On Sunday, February 22, I preached on Submission to Authority from 1 Peter 2:13–17. In the sermon I stressed the point that when it comes to texts such as these, where submitting to ungodly authority is mentioned, the examples preached are often too theoretical, philosophical, and hypothetical to be practical. So using The City (our online social networking tool), I asked the people of Mars Hill Church to give me their own personal stories about submitting to authority. I pulled some of the best stories and shared them in this week's sermon. The voices of these women added a tremendous element to the sermon and I am deeply grateful for their willingness to share. I will also share other similar testimonies in future sermons in the Trial series in order to enrich our understanding of what Peter is saying. Following Sunday's sermon, a number of people asked for copies of the testimonies that I read in the services, and so I am posting them for their benefit. The big idea is that when we think of suffering and persecution, it is most common to hear amazing stories of martyrs who died for their faith. But Peter is writing to people who were not yet dying for their faith, but living with constant misrepresentation, slander, and malice. Indeed, sometimes it is just as tough to live for Christ as it is to die for him, as the following testimonies indicate.
Testimony #1: Submitting to Authority
Ellen: I’m the half-breed child of a strong Christian mother and Jesus-hating Jewish father. Dad allowed mom to bring me to church. He was OK with the religion, as long as Jesus wasn’t brought up too much.
I was 10 when I felt God calling me to give my heart to him. I still remember sleepless nights, my burning heart: conviction. Finally, in the car on the way to pick up my dad from work, I turned to my mom and told her I need to pray. She pulled the car over, and there, in the front seat of our ‘67 Mustang, I gave my life to Christ.
When we got to my dad’s office, I rushed in and, as he came toward me in welcome, I excitedly announced, "Dad, I’ve given my heart to Jesus!" His face turned stone cold. Without a word, he turned on his heels and walked toward the back of his office.

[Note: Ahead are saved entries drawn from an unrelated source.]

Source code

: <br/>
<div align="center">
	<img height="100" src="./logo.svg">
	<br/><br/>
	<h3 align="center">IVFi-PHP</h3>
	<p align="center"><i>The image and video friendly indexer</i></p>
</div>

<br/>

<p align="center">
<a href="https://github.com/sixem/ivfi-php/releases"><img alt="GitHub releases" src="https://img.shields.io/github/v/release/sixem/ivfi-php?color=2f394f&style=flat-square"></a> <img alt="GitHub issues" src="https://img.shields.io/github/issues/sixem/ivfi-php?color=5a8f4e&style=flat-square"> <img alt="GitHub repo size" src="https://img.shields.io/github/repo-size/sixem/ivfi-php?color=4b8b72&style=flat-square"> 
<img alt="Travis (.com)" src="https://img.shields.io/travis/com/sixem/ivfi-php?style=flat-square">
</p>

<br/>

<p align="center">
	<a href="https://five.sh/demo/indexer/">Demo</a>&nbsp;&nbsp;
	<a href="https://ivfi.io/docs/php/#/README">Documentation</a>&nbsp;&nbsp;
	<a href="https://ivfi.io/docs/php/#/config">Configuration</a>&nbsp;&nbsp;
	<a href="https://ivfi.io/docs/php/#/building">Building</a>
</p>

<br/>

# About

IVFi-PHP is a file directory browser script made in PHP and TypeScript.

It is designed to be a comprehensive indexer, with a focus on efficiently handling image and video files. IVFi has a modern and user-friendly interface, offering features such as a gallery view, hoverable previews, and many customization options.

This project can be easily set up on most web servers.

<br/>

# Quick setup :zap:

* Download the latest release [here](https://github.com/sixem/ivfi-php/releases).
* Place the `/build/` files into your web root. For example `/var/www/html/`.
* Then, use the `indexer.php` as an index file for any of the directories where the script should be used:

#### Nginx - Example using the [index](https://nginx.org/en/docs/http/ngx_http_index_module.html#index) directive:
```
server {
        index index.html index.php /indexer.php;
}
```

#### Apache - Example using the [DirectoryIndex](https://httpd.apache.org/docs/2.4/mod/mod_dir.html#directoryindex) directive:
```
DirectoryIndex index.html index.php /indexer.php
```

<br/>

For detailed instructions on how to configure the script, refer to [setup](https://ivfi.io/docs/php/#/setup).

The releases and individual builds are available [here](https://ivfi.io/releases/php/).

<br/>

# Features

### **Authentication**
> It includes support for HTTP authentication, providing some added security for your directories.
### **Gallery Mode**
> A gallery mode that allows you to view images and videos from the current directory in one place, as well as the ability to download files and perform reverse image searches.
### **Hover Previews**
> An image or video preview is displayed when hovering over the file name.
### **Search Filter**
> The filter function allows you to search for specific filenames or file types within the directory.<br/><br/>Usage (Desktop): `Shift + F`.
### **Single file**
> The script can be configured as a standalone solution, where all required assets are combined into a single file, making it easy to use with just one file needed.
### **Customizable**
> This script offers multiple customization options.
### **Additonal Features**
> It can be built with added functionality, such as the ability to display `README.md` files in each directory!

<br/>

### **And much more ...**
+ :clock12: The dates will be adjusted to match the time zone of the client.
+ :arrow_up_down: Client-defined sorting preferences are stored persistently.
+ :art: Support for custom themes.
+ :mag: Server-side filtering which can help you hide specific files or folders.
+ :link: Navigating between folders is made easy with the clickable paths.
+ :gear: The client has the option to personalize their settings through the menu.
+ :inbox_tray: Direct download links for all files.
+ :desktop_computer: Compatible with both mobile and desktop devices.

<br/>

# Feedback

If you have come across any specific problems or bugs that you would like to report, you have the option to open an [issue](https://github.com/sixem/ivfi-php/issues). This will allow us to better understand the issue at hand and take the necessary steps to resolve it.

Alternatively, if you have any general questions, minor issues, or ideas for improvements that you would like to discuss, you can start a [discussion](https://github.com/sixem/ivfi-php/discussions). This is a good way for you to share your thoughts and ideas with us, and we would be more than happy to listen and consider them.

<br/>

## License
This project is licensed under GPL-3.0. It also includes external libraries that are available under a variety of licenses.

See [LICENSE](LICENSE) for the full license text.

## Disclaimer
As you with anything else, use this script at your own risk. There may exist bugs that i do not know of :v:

From then on, things got worse for mom and I. As the years advanced, I came to understand that, while my dad loved me, he hated Jesus Christ and hated the "hold" Christianity had on me. Dad tried everything he could to prevent me from pursuing my "religion." He began to put restrictions on when and if mom and I could go to church. It was rough. We felt isolated.
I remember once, when I was about 14, trying to explain to my dad about Jesus, an attempt to bridge the chasm that separated us. He got up and walked away from me. I followed, tearfully asking him why he wouldn’t talk to me about it. He whirled around toward me, face red, and said, "Don’t ever talk to me about him again, kid."
My dad’s ultimate attempt at preventing me from following Jesus came the summer before my senior year in high school. I had been away for a week at summer camp. I came home to find that dad had unexpectedly sold my car (the same ’67 Mustang in which I had given my heart to Christ). He sat me down and told me how things would be for the next year: he forbade me from going to church.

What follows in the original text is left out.